For each of the following samples that were given an experimental treatment, test whether these samples represent populations that are different from the general population: A. a sample of 10 with a mean of 44. B.a sample of 1 with a mean of 48. The general population of individuals has a mean of 40, a standard deviation of 6, and follows a normal curve. For each sample, carry out a Z test using the five steps hypothesis testing with a two-tailed test at the .05 significance level, and make a drawing of the distributions involved.

Here are a few hints:

1. Use a one-sample z-test for both A and B, which is:
z = (sample mean - population mean)/(standard deviation divided by the square root of the sample size)

2. Find the critical or cutoff value to reject the null using a z-table for .05 level of significance for a two-tailed test. If the test statistic exceeds the critical value you find in the table, reject the null and conclude a difference. If the test statistic does not exceed the critical value you find in the table, do not reject the null. You cannot conclude a difference in this case.

I hope this will help get you started.

To determine whether the given samples represent populations that are different from the general population, we can perform a Z-test. A Z-test compares the sample mean to the population mean and determines the likelihood of observing such a sample mean if the populations were actually the same.

Let's go through each sample and perform the Z-test step-by-step:

Sample A:
- Sample size (n_A) = 10
- Sample mean (x̄_A) = 44
- Population mean (μ) = 40
- Population standard deviation (σ) = 6
- Significance level (α) = 0.05 (two-tailed test)

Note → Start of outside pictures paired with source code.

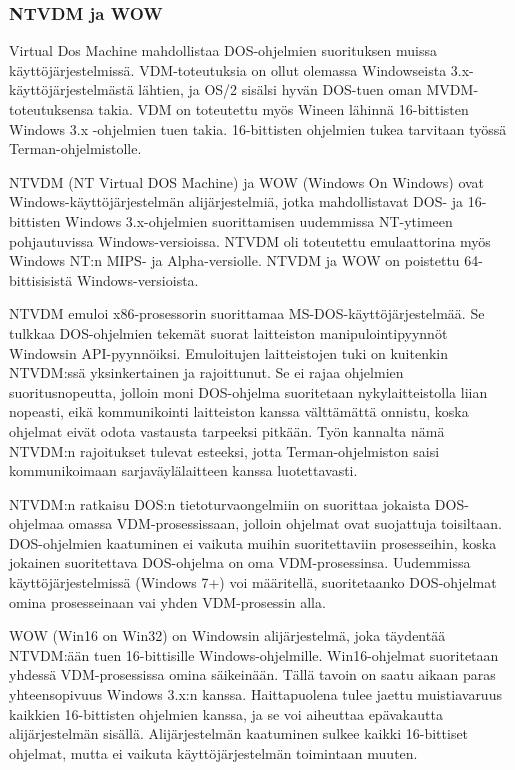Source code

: \subsubsection{NTVDM ja WOW}
Virtual Dos Machine mahdollistaa DOS-ohjelmien suorituksen muissa käyttöjärjestelmissä. VDM-toteutuksia on ollut olemassa Windowseista 3.x-käyttöjärjestelmästä lähtien, ja OS/2 sisälsi hyvän DOS-tuen oman MVDM-toteutuksensa takia. VDM on toteutettu myös Wineen lähinnä 16-bittisten Windows 3.x -ohjelmien tuen takia. 16-bittisten ohjelmien tukea tarvitaan työssä Terman-ohjelmistolle.

NTVDM (NT Virtual DOS Machine) ja WOW (Windows On Windows) ovat Windows-käyttöjärjestelmän alijärjestelmiä, jotka mahdollistavat DOS- ja 16-bittisten Windows 3.x-ohjelmien suorittamisen uudemmissa NT-ytimeen pohjautuvissa Windows-versioissa. NTVDM oli toteutettu emulaattorina myös Windows NT:n MIPS- ja Alpha-versiolle. NTVDM ja WOW on poistettu 64-bittisisistä Windows-versioista. \citep{ntvdm_2}

NTVDM emuloi x86-prosessorin suorittamaa MS-DOS-käyttöjärjestelmää. Se tulkkaa DOS-ohjelmien tekemät suorat laitteiston manipulointipyynnöt Windowsin API-pyynnöiksi. Emuloitujen laitteistojen tuki on kuitenkin NTVDM:ssä yksinkertainen ja rajoittunut. Se ei rajaa ohjelmien suoritusnopeutta, jolloin moni DOS-ohjelma suoritetaan nykylaitteistolla liian nopeasti, eikä kommunikointi laitteiston kanssa välttämättä onnistu, koska ohjelmat eivät odota vastausta tarpeeksi pitkään. Työn kannalta nämä NTVDM:n rajoitukset tulevat esteeksi, jotta Terman-ohjelmiston saisi kommunikoimaan sarjaväylälaitteen kanssa luotettavasti.

NTVDM:n ratkaisu DOS:n tietoturvaongelmiin on suorittaa jokaista DOS-ohjelmaa omassa VDM-prosessissaan, jolloin ohjelmat ovat suojattuja toisiltaan. DOS-ohjelmien kaatuminen ei vaikuta muihin suoritettaviin prosesseihin, koska jokainen suoritettava DOS-ohjelma on oma VDM-prosessinsa. Uudemmissa käyttöjärjestelmissä (Windows 7+) voi määritellä, suoritetaanko DOS-ohjelmat omina prosesseinaan vai yhden VDM-prosessin alla.

WOW (Win16 on Win32) on Windowsin alijärjestelmä, joka täydentää NTVDM:ään tuen 16-bittisille Windows-ohjelmille. Win16-ohjelmat suoritetaan yhdessä VDM-prosessissa omina säikeinään. Tällä tavoin on saatu aikaan paras yhteensopivuus Windows 3.x:n kanssa. Haittapuolena tulee jaettu muistiavaruus kaikkien 16-bittisten ohjelmien kanssa, ja se voi aiheuttaa epävakautta alijärjestelmän sisällä. Alijärjestelmän kaatuminen sulkee kaikki 16-bittiset ohjelmat, mutta ei vaikuta käyttöjärjestelmän toimintaan muuten. \citep{ntvdm_kb}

Step 1: State the hypotheses
- Null hypothesis (H0): The sample represents a population that is not different from the general population (μ_A = μ).
- Alternative hypothesis (Ha): The sample represents a population that is different from the general population (μ_A ≠ μ).

Step 2: Set up the rejection region
Since it is a two-tailed test with a significance level of 0.05, we need to split the alpha level in half to get α/2 = 0.025 for each tail. The rejection region will be the extreme 2.5% on each side of the distribution.

Step 3: Calculate the test statistic
The test statistic (Z) can be calculated using the formula:
Z = (x̄_A - μ) / (σ / √n_A)
Z = (44 - 40) / (6 / √10) ≈ 2.31

Step 4: Determine the critical value
To determine the critical value(s), we refer to the Z-table or use a statistical software. For a two-tailed test with α/2 = 0.025, the critical value is approximately ±1.96.

Step 5: Make a decision
Since the calculated test statistic (Z = 2.31) falls in the rejection region (Z > 1.96), we reject the null hypothesis. This means that the sample A represents a population that is different from the general population.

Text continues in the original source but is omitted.